L’AME maintenue mais durcie !

Le Premier ministre a officialisé une réforme de l’Aide médicale d’État en signant deux décrets publiés au Journal officiel. Entre lutte contre la fraude, modernisation administrative et tensions politiques, le gouvernement tente de préserver un dispositif sanitaire sensible tout en répondant aux critiques.

Publié : 9 février 2026 à 10h49 par La Rédaction

AME - Aide médicale d’État
Crédit : CPAM

L’Aide médicale d’État revient au centre du débat public. Contestée par une partie de la droite et de l’extrême droite, cette aide destinée aux étrangers en situation irrégulière fait l’objet d’un ajustement voulu par le gouvernement. Sébastien Lecornu a confirmé la signature de deux décrets visant à réorganiser le dispositif sans remettre en cause son existence.

Le chef du gouvernement assume une ligne d’équilibre. « Ce dispositif (…) est absolument indispensable d’un point de vue sanitaire. Il faut donc le conserver, mais aussi le réformer », a-t-il déclaré, rejetant les positions radicales et dénonçant « le manque de pragmatisme (…) de notre vie politique qui célèbre le tout ou rien ».

Lutte contre la fraude et modernisation administrative

La première évolution concerne le contrôle des dossiers. L’objectif affiché est de limiter les abus et d’améliorer la gestion financière du dispositif. Le gouvernement estime que ce renforcement pourrait générer « des perspectives d’économies de 180 millions d’euros ».

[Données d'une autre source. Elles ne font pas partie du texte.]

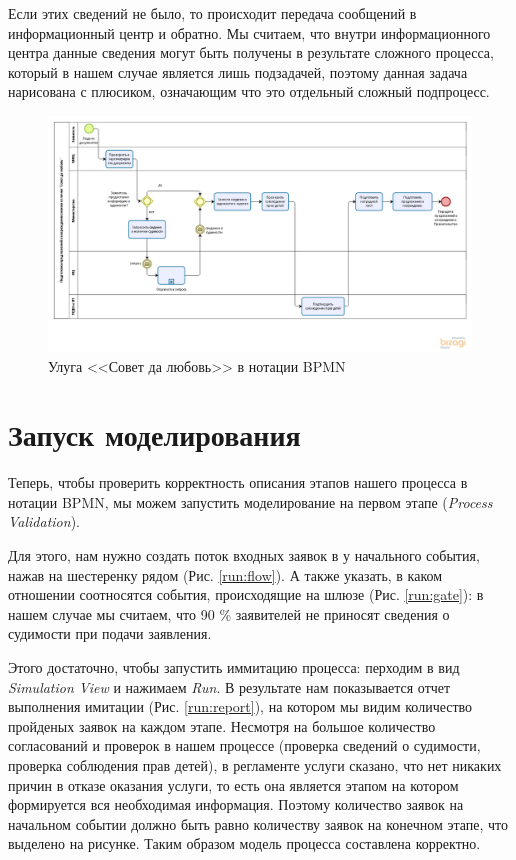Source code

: Если этих сведений не было, то происходит передача сообщений
в информационный центр и обратно. Мы считаем, что внутри
информационного центра данные сведения могут быть получены
в результате сложного процесса, который в нашем случае
является лишь подзадачей, поэтому данная задача нарисована
с плюсиком, означающим что это отдельный сложный подпроцесс.

\begin{figure}
    \centering
    \includegraphics[width=\textwidth]{figures/model-description}
    \caption{Улуга <<Совет да любовь>> в нотации BPMN}
    \label{description}
\end{figure}

\clearpage
\section{Запуск моделирования}

Теперь, чтобы проверить корректность описания этапов нашего
процесса в нотации BPMN, мы можем запустить моделирование на
первом этапе (\textit{Process Validation}).

Для этого, нам нужно создать поток входных заявок в у
начального события, нажав на шестеренку рядом (Рис. \ref{run:flow}).
А также указать, в каком отношении соотносятся события,
происходящие на шлюзе (Рис. \ref{run:gate}): в нашем случае
мы считаем, что 90 \% заявителей не приносят сведения о судимости
при подачи заявления.
\clearpage


Этого достаточно, чтобы запустить иммитацию процесса: перходим
в вид \textit{Simulation View} и нажимаем \textit{Run}.
В результате нам показывается отчет выполнения имитации (Рис. \ref{run:report}),
на котором мы видим количество пройденых заявок на каждом этапе.
Несмотря на большое количество согласований и проверок в нашем
процессе (проверка сведений о судимости, проверка соблюдения
прав детей), в регламенте услуги сказано, что нет никаких причин
в отказе оказания услуги, то есть она является этапом на котором
формируется вся необходимая информация. Поэтому количество
заявок на начальном событии должно быть равно количеству
заявок на конечном этапе, что выделено на рисунке.
Таким образом модель процесса составлена корректно.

Le second décret vise à moderniser l’organisation administrative. Les services de l’État, notamment dans les consulats, pourront désormais accéder plus facilement aux informations nécessaires au traitement des demandes. Pour le Premier ministre, cette transformation relève du « bon sens », dans un système encore marqué par des outils jugés dépassés.

Un panier de soins susceptible d’évoluer

Si la réforme ne touche pas immédiatement aux prestations couvertes par l’AME, la question reste ouverte. Sébastien Lecornu reconnaît que « le panier de soins (…) il faudra sans doute le réformer (…) mais à ce stade, les choses ne sont pas prêtes ».

Une opposition toujours critique

Malgré ces ajustements, la réforme ne convainc pas l’ensemble du spectre politique. Marine Le Pen accuse le gouvernement d’« aggrave(r) un des facteurs d’attractivité migratoire » en refusant de supprimer l’AME. Elle estime que « les Français dont le reste à charge ne cesse d’augmenter n’acceptent plus ces dispositifs insensés, tels que les titres de séjour pour soins ».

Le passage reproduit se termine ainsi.